Task instructions:
Which lines of the entries hold the string "features"? Copy each one.

Records supplied:
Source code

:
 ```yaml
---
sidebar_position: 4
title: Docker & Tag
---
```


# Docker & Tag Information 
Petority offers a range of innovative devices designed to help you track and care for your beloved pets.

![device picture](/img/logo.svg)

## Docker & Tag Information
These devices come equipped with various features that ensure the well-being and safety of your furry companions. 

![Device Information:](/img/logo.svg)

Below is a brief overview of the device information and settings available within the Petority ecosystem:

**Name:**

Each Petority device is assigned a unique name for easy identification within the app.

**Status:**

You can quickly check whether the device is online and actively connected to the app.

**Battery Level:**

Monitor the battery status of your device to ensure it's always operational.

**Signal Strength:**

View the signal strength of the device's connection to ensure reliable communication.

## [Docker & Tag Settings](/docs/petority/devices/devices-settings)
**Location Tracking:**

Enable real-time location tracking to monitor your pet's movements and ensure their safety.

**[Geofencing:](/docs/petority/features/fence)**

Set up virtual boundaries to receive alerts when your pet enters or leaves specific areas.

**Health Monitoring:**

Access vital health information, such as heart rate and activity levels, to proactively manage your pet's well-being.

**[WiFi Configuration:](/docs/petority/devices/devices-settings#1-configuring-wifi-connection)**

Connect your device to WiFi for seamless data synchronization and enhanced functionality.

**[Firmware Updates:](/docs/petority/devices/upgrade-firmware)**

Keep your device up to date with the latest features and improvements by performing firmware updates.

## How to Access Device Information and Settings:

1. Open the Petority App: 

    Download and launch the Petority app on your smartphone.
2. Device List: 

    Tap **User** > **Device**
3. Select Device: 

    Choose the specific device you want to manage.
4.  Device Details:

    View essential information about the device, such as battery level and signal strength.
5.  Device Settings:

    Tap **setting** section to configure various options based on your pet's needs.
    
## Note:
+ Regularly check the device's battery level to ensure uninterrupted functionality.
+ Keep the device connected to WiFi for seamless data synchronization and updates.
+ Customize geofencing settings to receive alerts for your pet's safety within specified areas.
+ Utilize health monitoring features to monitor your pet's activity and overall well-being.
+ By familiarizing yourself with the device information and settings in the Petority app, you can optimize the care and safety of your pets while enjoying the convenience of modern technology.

Solved exercise:
These devices come equipped with various features that ensure the well-being and safety of your furry companions. 
**[Geofencing:](/docs/petority/features/fence)**
Keep your device up to date with the latest features and improvements by performing firmware updates.
+ Utilize health monitoring features to monitor your pet's activity and overall well-being.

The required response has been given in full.